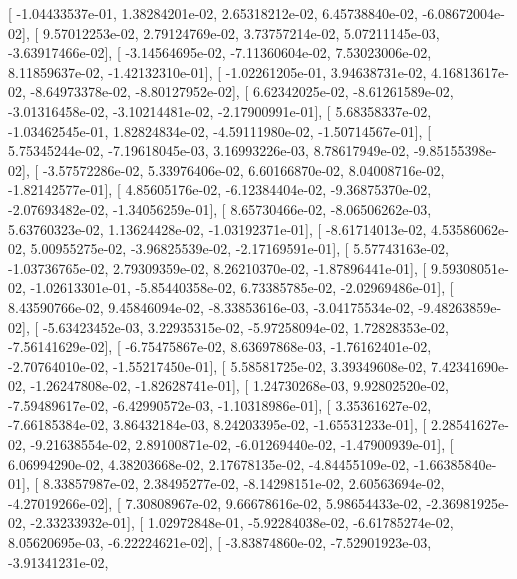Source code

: \documentclass{article}
\begin{document}
       [ -1.04433537e-01,   1.38284201e-02,   2.65318212e-02,
          6.45738840e-02,  -6.08672004e-02],
       [  9.57012253e-02,   2.79124769e-02,   3.73757214e-02,
          5.07211145e-03,  -3.63917466e-02],
       [ -3.14564695e-02,  -7.11360604e-02,   7.53023006e-02,
          8.11859637e-02,  -1.42132310e-01],
       [ -1.02261205e-01,   3.94638731e-02,   4.16813617e-02,
         -8.64973378e-02,  -8.80127952e-02],
       [  6.62342025e-02,  -8.61261589e-02,  -3.01316458e-02,
         -3.10214481e-02,  -2.17900991e-01],
       [  5.68358337e-02,  -1.03462545e-01,   1.82824834e-02,
         -4.59111980e-02,  -1.50714567e-01],
       [  5.75345244e-02,  -7.19618045e-03,   3.16993226e-03,
          8.78617949e-02,  -9.85155398e-02],
       [ -3.57572286e-02,   5.33976406e-02,   6.60166870e-02,
          8.04008716e-02,  -1.82142577e-01],
       [  4.85605176e-02,  -6.12384404e-02,  -9.36875370e-02,
         -2.07693482e-02,  -1.34056259e-01],
       [  8.65730466e-02,  -8.06506262e-03,   5.63760323e-02,
          1.13624428e-02,  -1.03192371e-01],
       [ -8.61714013e-02,   4.53586062e-02,   5.00955275e-02,
         -3.96825539e-02,  -2.17169591e-01],
       [  5.57743163e-02,  -1.03736765e-02,   2.79309359e-02,
          8.26210370e-02,  -1.87896441e-01],
       [  9.59308051e-02,  -1.02613301e-01,  -5.85440358e-02,
          6.73385785e-02,  -2.02969486e-01],
       [  8.43590766e-02,   9.45846094e-02,  -8.33853616e-03,
         -3.04175534e-02,  -9.48263859e-02],
       [ -5.63423452e-03,   3.22935315e-02,  -5.97258094e-02,
          1.72828353e-02,  -7.56141629e-02],
       [ -6.75475867e-02,   8.63697868e-03,  -1.76162401e-02,
         -2.70764010e-02,  -1.55217450e-01],
       [  5.58581725e-02,   3.39349608e-02,   7.42341690e-02,
         -1.26247808e-02,  -1.82628741e-01],
       [  1.24730268e-03,   9.92802520e-02,  -7.59489617e-02,
         -6.42990572e-03,  -1.10318986e-01],
       [  3.35361627e-02,  -7.66185384e-02,   3.86432184e-03,
          8.24203395e-02,  -1.65531233e-01],
       [  2.28541627e-02,  -9.21638554e-02,   2.89100871e-02,
         -6.01269440e-02,  -1.47900939e-01],
       [  6.06994290e-02,   4.38203668e-02,   2.17678135e-02,
         -4.84455109e-02,  -1.66385840e-01],
       [  8.33857987e-02,   2.38495277e-02,  -8.14298151e-02,
          2.60563694e-02,  -4.27019266e-02],
       [  7.30808967e-02,   9.66678616e-02,   5.98654433e-02,
         -2.36981925e-02,  -2.33233932e-01],
       [  1.02972848e-01,  -5.92284038e-02,  -6.61785274e-02,
          8.05620695e-03,  -6.22224621e-02],
       [ -3.83874860e-02,  -7.52901923e-03,  -3.91341231e-02,
\end{document}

:: Task requirements ::
Would you write out each record above exactly, with no images?

:: Answer for the task ::
Source code

: \documentclass{article}
\begin{document}
       [ -1.04433537e-01,   1.38284201e-02,   2.65318212e-02,
          6.45738840e-02,  -6.08672004e-02],
       [  9.57012253e-02,   2.79124769e-02,   3.73757214e-02,
          5.07211145e-03,  -3.63917466e-02],
       [ -3.14564695e-02,  -7.11360604e-02,   7.53023006e-02,
          8.11859637e-02,  -1.42132310e-01],
       [ -1.02261205e-01,   3.94638731e-02,   4.16813617e-02,
         -8.64973378e-02,  -8.80127952e-02],
       [  6.62342025e-02,  -8.61261589e-02,  -3.01316458e-02,
         -3.10214481e-02,  -2.17900991e-01],
       [  5.68358337e-02,  -1.03462545e-01,   1.82824834e-02,
         -4.59111980e-02,  -1.50714567e-01],
       [  5.75345244e-02,  -7.19618045e-03,   3.16993226e-03,
          8.78617949e-02,  -9.85155398e-02],
       [ -3.57572286e-02,   5.33976406e-02,   6.60166870e-02,
          8.04008716e-02,  -1.82142577e-01],
       [  4.85605176e-02,  -6.12384404e-02,  -9.36875370e-02,
         -2.07693482e-02,  -1.34056259e-01],
       [  8.65730466e-02,  -8.06506262e-03,   5.63760323e-02,
          1.13624428e-02,  -1.03192371e-01],
       [ -8.61714013e-02,   4.53586062e-02,   5.00955275e-02,
         -3.96825539e-02,  -2.17169591e-01],
       [  5.57743163e-02,  -1.03736765e-02,   2.79309359e-02,
          8.26210370e-02,  -1.87896441e-01],
       [  9.59308051e-02,  -1.02613301e-01,  -5.85440358e-02,
          6.73385785e-02,  -2.02969486e-01],
       [  8.43590766e-02,   9.45846094e-02,  -8.33853616e-03,
         -3.04175534e-02,  -9.48263859e-02],
       [ -5.63423452e-03,   3.22935315e-02,  -5.97258094e-02,
          1.72828353e-02,  -7.56141629e-02],
       [ -6.75475867e-02,   8.63697868e-03,  -1.76162401e-02,
         -2.70764010e-02,  -1.55217450e-01],
       [  5.58581725e-02,   3.39349608e-02,   7.42341690e-02,
         -1.26247808e-02,  -1.82628741e-01],
       [  1.24730268e-03,   9.92802520e-02,  -7.59489617e-02,
         -6.42990572e-03,  -1.10318986e-01],
       [  3.35361627e-02,  -7.66185384e-02,   3.86432184e-03,
          8.24203395e-02,  -1.65531233e-01],
       [  2.28541627e-02,  -9.21638554e-02,   2.89100871e-02,
         -6.01269440e-02,  -1.47900939e-01],
       [  6.06994290e-02,   4.38203668e-02,   2.17678135e-02,
         -4.84455109e-02,  -1.66385840e-01],
       [  8.33857987e-02,   2.38495277e-02,  -8.14298151e-02,
          2.60563694e-02,  -4.27019266e-02],
       [  7.30808967e-02,   9.66678616e-02,   5.98654433e-02,
         -2.36981925e-02,  -2.33233932e-01],
       [  1.02972848e-01,  -5.92284038e-02,  -6.61785274e-02,
          8.05620695e-03,  -6.22224621e-02],
       [ -3.83874860e-02,  -7.52901923e-03,  -3.91341231e-02,
\end{document}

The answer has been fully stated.